Inter-Empire Championships Part of the "Festival of the Empire" held to mark the coronation of King George V in London. Teams from Australia, Canada, South Africa and United Kingdom competed in Athletics, Boxing, Swimming and Wrestling.
First steps to organize Games Mr MM (Bobby) Robinson from Canada was called upon to organize the first British Empire Games following the Olympic Games in Holland. A meeting of representatives from all the Empire countries was held.
The first Empire Games held in Hamilton, Canada. Competing countries included: England, Scotland, Ireland, Wales, Australia, Bermuda, British Guiana, Canada, Newfoundland, New Zealand, South Africa. The sports program included: Athletics, Boxing, Lawn Bowls, Rowing, Swimming, and Wrestling.
Over the ensuing years many changes have occurred to the "Games" which
has allowed them to grow and modernize as the "Empire" became the "Commonwealth".
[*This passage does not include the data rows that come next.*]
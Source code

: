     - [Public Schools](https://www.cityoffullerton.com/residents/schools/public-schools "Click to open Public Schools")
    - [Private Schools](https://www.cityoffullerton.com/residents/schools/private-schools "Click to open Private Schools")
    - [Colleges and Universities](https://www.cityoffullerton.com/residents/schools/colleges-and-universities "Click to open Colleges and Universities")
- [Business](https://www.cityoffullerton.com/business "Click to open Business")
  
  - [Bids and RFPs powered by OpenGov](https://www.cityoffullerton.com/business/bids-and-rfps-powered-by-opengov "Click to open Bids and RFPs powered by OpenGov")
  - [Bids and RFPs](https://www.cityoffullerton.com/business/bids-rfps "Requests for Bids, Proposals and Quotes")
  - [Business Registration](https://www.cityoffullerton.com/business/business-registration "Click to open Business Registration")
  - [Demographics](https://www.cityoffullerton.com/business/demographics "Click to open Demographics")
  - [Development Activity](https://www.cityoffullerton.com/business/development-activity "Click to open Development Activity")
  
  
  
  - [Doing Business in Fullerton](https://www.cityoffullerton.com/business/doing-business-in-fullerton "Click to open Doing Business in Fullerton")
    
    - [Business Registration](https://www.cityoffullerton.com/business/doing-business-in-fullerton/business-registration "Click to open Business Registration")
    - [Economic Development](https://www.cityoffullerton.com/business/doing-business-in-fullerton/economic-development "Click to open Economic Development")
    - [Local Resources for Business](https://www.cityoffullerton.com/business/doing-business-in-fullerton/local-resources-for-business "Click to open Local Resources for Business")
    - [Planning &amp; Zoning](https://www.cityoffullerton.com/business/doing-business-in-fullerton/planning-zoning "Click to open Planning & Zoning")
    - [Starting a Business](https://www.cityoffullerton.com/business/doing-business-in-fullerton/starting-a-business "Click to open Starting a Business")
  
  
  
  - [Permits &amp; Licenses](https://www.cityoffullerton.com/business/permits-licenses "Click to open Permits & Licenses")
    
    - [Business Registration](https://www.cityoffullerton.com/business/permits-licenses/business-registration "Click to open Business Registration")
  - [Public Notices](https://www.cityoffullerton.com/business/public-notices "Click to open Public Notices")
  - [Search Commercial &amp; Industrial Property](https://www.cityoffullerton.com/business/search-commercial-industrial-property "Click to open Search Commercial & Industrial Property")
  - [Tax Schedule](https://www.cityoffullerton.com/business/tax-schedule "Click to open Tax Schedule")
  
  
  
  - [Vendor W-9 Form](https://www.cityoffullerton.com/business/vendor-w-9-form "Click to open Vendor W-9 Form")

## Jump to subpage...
The British Empire Games remained as such until 1950 when it became "The
British Empire and Commonwealth Games" to acknowledge the many countries
and dominions that had been able to claim their "independence". After the
name change to "British Empire and Commonwealth Games" took place, the
British Empire Games Flag was retired and a new one introduced for the
next Games (Vancouver, 1954).
When the athletes marched into the Stadium at the Opening Ceremony, the basic format was the same as for the Olympic Games with the athletes marching behind their own national flags, but the entire parade of athletes was led in by a flagbearer carrying the Union Jack, symbolizing that the nations were part of the British Empire (as was stated at the 1934 Empire Games in London: "For the Honor of Our Empire and for the Glory of Sport". A pledge of allegiance to the King and an oath of sportsmanship was taken on this flag as well: "From many parts of the British Empire, we are here assembled as amateur athletes to compete in friendly competition. We pledge our best endeavors to uphold the honor of our country and the glorious traditions of British Sportsmanship".